Entries provided Start Marker
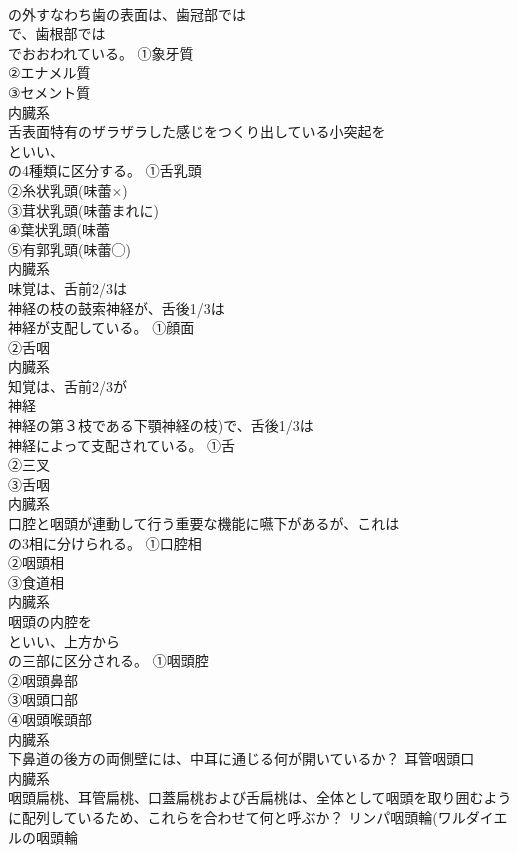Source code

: \documentclass[8pt]{extreport}
\begin{document}
\begin{CJK}{UTF8}{min}
\\	の外すなわち歯の表面は、歯冠部では
\\	で、歯根部では
\\	でおおわれている。	①象牙質
\\	②エナメル質
\\	③セメント質
\\	内臓系
\\	舌表面特有のザラザラした感じをつくり出している小突起を
\\	といい、
\\	の4種類に区分する。	①舌乳頭
\\	②糸状乳頭(味蕾×)
\\	③茸状乳頭(味蕾まれに)
\\	④葉状乳頭(味蕾
\\	⑤有郭乳頭(味蕾◯)
\\	内臓系
\\	味覚は、舌前2/3は
\\	神経の枝の鼓索神経が、舌後1/3は
\\	神経が支配している。	①顔面
\\	②舌咽
\\	内臓系
\\	知覚は、舌前2/3が
\\	神経
\\	神経の第３枝である下顎神経の枝)で、舌後1/3は
\\	神経によって支配されている。	①舌
\\	②三叉
\\	③舌咽
\\	内臓系
\\	口腔と咽頭が連動して行う重要な機能に嚥下があるが、これは
\\	の3相に分けられる。	①口腔相
\\	②咽頭相
\\	③食道相
\\	内臓系
\\	咽頭の内腔を
\\	といい、上方から
\\	の三部に区分される。	①咽頭腔
\\	②咽頭鼻部
\\	③咽頭口部
\\	④咽頭喉頭部
\\	内臓系
\\	下鼻道の後方の両側壁には、中耳に通じる何が開いているか？	耳管咽頭口
\\	内臓系
\\	咽頭扁桃、耳管扁桃、口蓋扁桃および舌扁桃は、全体として咽頭を取り囲むように配列しているため、これらを合わせて何と呼ぶか？	リンパ咽頭輪(ワルダイエルの咽頭輪

\end{CJK}
\end{document}
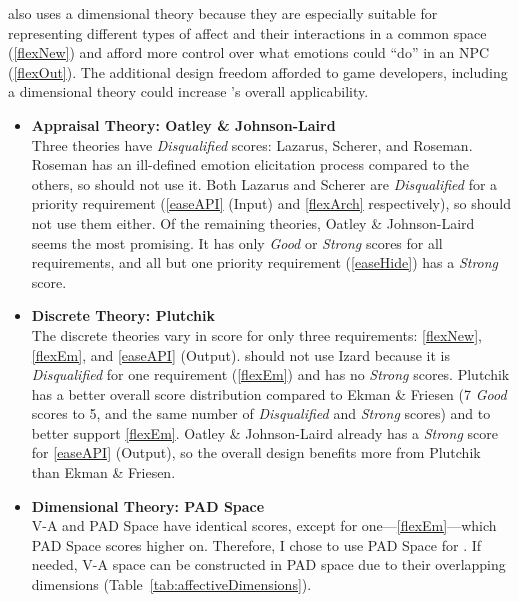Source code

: \progname{} also uses a dimensional theory because they are especially suitable
for representing different types of affect and their interactions in a common
space (\ref{flexNew}) and afford more control over what emotions could ``do''
in an NPC (\ref{flexOut}). The additional design freedom afforded to game
developers, including a dimensional theory could increase \progname{}'s overall
applicability.
\begin{itemize}

    \item \textbf{Appraisal Theory: Oatley \& Johnson-Laird} \\
    Three theories have \textit{Disqualified} scores: Lazarus, Scherer, and
    Roseman. Roseman has an ill-defined emotion elicitation process compared to
    the others, so \progname{} should not use it. Both Lazarus and Scherer are
    \textit{Disqualified} for a priority requirement (\ref{easeAPI} (Input) and
    \ref{flexArch} respectively), so \progname{} should not use them either. Of
    the remaining theories, Oatley \& Johnson-Laird seems the most promising.
    It has only \textit{Good} or \textit{Strong} scores for all requirements,
    and all but one priority requirement (\ref{easeHide}) has a \textit{Strong}
    score.

    \item \textbf{Discrete Theory: Plutchik} \\
    The discrete theories vary in score for only three requirements:
    \ref{flexNew}, \ref{flexEm}, and \ref{easeAPI} (Output). \progname{} should
    not use Izard because it is \textit{Disqualified} for one requirement
    (\ref{flexEm}) and has no \textit{Strong} scores. Plutchik has a better
    overall score distribution compared to Ekman \& Friesen (7 \textit{Good}
    scores to 5, and the same number of \textit{Disqualified} and
    \textit{Strong} scores) and to better support \ref{flexEm}. Oatley \&
    Johnson-Laird already has a \textit{Strong} score for \ref{easeAPI}
    (Output), so the overall design benefits more from Plutchik than Ekman \&
    Friesen.

    \item \textbf{Dimensional Theory: PAD Space} \\
    V-A and PAD Space have identical scores, except for
    one---\ref{flexEm}---which PAD Space scores higher on. Therefore, I chose
    to use PAD Space for \progname{}. If needed, V-A space can be constructed
    in PAD space due to their overlapping dimensions
    (Table~\ref{tab:affectiveDimensions}).

\end{itemize}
Entries provided End Marker
# Work required
State the count of lines above containing the string "Oatley", and add nothing to it.

# Finished exercise
3